The European Central Bank decided it had to act over the weekend, but it could have taken bolder action by making a "drastic cut in interest rates" because it has a couple of trillion euros as a backstop, CNBC's Jim Cramer said Monday.
"I think you can just say, 'Listen, we [ECB] are going to do exactly what [Federal Reserve Chairman Ben] Bernanke did, we're going to take it to negative interest rates if you have to," he said.
Having welcomed promises from Spain and Italy to speed up reform, the ECB said it will "actively implement" its Securities Markets Program to help restore "a better transmission of our monetary policy decisions—taking account of dysfunctional market segments—and therefore to ensure price stability in the euro area."

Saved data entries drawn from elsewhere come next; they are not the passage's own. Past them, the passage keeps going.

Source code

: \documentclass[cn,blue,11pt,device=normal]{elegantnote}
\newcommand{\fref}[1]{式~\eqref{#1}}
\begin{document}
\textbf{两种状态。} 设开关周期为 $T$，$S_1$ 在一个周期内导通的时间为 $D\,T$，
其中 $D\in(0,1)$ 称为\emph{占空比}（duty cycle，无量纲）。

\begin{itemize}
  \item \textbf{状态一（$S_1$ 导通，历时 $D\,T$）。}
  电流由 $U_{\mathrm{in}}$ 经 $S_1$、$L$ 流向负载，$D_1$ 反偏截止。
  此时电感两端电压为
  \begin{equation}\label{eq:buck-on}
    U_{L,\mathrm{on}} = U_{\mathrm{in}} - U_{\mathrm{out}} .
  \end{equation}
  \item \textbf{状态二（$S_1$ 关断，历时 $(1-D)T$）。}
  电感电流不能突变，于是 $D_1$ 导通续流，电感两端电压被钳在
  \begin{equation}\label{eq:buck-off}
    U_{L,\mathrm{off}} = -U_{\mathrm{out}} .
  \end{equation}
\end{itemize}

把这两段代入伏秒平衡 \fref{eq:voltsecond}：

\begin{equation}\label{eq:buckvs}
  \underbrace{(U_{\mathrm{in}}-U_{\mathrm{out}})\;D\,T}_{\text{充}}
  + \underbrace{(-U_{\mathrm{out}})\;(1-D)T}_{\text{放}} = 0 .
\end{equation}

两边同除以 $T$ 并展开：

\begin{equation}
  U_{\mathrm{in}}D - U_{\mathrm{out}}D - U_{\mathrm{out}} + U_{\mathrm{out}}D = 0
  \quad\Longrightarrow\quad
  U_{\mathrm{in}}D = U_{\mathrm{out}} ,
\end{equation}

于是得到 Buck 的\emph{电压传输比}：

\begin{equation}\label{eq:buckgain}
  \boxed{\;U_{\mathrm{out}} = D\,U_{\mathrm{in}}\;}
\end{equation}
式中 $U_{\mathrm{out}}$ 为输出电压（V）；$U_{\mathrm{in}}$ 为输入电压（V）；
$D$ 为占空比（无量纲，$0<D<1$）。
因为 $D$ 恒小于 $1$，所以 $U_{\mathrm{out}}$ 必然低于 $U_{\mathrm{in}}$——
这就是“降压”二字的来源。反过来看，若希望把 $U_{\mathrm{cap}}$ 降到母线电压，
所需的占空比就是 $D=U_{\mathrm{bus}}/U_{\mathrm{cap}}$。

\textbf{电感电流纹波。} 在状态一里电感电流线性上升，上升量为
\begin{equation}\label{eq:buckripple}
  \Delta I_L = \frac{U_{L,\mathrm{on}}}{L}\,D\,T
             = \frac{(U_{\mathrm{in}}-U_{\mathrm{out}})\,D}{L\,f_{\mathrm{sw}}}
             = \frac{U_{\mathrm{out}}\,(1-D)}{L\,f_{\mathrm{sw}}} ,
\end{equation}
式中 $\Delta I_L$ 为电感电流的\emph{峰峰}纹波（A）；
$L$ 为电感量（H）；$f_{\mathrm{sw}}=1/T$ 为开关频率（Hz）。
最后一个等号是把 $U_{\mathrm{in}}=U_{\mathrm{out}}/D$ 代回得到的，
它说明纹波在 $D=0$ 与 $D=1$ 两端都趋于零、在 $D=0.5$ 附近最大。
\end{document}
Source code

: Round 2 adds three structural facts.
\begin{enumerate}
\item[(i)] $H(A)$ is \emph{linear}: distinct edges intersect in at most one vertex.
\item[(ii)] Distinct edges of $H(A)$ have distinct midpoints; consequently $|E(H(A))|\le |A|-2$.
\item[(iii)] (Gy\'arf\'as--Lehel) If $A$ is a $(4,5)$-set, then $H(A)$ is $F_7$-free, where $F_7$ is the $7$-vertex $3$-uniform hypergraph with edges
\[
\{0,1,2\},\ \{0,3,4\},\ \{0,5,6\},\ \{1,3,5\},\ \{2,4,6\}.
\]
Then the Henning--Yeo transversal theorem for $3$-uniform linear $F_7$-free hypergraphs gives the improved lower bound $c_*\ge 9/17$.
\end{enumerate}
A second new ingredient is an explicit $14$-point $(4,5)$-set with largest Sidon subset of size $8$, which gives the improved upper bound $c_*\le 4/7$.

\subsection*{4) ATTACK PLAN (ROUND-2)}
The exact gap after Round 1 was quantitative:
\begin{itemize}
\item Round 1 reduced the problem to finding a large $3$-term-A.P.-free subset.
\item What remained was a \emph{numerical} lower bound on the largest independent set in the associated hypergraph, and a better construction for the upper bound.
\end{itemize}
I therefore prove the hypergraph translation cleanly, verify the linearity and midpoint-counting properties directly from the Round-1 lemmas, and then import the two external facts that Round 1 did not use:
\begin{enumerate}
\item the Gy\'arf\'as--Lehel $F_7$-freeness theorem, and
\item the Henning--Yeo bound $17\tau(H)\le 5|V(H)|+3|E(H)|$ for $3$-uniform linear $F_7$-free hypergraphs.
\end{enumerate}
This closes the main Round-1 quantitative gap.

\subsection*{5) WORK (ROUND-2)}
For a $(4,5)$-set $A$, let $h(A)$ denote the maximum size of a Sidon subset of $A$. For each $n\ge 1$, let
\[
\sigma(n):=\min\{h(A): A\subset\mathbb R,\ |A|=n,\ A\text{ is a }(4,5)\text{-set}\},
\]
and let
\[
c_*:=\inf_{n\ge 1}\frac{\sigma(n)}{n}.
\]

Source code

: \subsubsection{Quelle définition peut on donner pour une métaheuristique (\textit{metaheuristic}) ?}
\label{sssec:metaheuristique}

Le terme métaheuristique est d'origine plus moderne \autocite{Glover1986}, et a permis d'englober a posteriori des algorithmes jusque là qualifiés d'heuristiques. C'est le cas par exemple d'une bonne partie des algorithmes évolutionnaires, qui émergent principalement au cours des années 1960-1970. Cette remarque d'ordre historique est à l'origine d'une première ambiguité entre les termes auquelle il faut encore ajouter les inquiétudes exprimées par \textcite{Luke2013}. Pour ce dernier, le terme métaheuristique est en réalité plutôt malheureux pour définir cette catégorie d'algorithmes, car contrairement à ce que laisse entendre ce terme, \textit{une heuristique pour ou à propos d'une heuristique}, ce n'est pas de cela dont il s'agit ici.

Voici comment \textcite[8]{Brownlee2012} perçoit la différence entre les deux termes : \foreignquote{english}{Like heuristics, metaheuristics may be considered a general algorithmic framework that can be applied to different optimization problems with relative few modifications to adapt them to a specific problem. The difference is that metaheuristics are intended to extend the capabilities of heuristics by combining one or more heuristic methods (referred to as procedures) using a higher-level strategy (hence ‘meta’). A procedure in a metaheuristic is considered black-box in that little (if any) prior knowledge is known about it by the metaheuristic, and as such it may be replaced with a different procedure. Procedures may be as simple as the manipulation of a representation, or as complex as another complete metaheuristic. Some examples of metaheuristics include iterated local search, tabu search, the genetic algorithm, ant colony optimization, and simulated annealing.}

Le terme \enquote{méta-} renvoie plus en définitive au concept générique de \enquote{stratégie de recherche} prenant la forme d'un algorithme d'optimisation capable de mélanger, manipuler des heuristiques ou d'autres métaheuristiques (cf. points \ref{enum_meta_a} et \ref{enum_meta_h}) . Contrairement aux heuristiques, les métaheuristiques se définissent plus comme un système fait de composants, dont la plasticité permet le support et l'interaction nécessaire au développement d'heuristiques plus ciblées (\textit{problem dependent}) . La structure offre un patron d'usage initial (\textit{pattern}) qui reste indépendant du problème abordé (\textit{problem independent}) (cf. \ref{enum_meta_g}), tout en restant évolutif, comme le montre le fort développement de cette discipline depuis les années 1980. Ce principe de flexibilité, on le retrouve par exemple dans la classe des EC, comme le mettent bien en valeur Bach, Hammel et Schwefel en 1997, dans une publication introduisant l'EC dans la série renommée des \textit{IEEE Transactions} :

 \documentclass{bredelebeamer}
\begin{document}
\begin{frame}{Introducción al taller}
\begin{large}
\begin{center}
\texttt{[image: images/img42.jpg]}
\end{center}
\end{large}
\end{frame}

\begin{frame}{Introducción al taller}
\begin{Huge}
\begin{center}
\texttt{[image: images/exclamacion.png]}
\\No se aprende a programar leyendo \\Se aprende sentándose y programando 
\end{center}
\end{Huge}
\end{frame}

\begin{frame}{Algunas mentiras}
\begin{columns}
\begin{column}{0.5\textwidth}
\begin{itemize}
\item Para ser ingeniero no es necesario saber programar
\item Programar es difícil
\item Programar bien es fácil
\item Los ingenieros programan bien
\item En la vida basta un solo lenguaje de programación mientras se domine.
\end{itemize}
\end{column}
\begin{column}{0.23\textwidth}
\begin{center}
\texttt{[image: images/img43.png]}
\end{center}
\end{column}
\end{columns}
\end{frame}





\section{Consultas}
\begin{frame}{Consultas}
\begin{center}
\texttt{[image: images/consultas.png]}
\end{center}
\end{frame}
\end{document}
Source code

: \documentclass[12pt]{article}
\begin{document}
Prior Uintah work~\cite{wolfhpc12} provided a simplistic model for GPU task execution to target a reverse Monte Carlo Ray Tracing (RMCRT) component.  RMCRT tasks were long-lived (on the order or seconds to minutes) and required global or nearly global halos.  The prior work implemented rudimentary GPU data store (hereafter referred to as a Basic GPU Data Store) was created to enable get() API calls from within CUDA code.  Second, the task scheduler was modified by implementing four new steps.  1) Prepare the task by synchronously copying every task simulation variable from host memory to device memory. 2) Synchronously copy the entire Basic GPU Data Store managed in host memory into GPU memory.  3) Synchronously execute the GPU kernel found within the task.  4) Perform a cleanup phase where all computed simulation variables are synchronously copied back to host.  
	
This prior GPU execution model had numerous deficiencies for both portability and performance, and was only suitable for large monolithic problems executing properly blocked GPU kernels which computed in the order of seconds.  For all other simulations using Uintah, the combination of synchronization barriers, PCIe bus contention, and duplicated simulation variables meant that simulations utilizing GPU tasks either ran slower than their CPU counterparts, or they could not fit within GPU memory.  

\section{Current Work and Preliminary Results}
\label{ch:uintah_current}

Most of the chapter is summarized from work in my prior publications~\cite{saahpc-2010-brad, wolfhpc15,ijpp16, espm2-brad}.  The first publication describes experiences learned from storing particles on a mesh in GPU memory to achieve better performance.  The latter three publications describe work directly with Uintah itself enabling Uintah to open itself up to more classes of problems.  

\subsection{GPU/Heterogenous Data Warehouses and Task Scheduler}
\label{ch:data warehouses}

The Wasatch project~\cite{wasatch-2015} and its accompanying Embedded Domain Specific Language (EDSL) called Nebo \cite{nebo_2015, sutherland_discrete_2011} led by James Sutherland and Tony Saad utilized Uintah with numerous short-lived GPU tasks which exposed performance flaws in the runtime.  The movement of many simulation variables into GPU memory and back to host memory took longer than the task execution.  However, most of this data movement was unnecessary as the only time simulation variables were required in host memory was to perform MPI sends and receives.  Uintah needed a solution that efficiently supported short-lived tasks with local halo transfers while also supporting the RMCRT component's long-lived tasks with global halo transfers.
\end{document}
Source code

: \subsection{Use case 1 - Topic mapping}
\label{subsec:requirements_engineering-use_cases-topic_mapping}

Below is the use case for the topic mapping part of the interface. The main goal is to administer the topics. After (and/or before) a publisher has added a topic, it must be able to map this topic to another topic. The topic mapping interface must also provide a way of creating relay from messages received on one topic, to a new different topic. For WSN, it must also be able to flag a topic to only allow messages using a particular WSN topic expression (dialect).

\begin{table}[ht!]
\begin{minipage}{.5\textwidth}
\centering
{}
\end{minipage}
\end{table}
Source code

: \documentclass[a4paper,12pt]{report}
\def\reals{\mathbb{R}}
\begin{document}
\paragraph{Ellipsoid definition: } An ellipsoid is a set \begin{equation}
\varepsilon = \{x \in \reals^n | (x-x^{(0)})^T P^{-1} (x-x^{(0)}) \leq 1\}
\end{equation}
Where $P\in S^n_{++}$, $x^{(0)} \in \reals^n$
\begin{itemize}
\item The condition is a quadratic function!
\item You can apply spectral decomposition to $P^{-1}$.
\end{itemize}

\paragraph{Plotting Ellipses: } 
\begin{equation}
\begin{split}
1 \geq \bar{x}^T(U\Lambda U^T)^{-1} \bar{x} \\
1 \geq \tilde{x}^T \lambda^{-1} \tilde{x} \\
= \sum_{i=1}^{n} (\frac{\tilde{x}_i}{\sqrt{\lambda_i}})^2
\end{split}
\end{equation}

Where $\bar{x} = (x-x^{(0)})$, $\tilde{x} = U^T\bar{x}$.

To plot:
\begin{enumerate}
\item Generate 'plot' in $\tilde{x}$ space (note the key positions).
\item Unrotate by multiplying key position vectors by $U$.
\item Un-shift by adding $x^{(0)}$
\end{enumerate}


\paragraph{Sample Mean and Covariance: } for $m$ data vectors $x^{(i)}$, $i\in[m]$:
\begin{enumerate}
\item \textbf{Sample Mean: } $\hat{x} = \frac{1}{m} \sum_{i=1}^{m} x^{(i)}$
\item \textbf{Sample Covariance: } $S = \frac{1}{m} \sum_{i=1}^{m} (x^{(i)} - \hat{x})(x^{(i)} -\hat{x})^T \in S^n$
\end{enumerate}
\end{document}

Cramer thinks the Chinese, who issued a response to the S&P downgrade condemning the U.S. for its "debt addiction," could've said, "We're going to be a part of a worldwide coordinated effort to lower interest rates given the fact that we see oil down dramatically."
Cramer went on to say, "Look are these things, what they should do? I'm telling you what the market wanted. The Chinese are being very prudent, we're attacking the rating agency. I'm surprised that [Timothy] Geithner didn't say, 'Hey listen, they're [S&P] the guys who checked off the mortgages'" leading up to the 2008 financial crisis.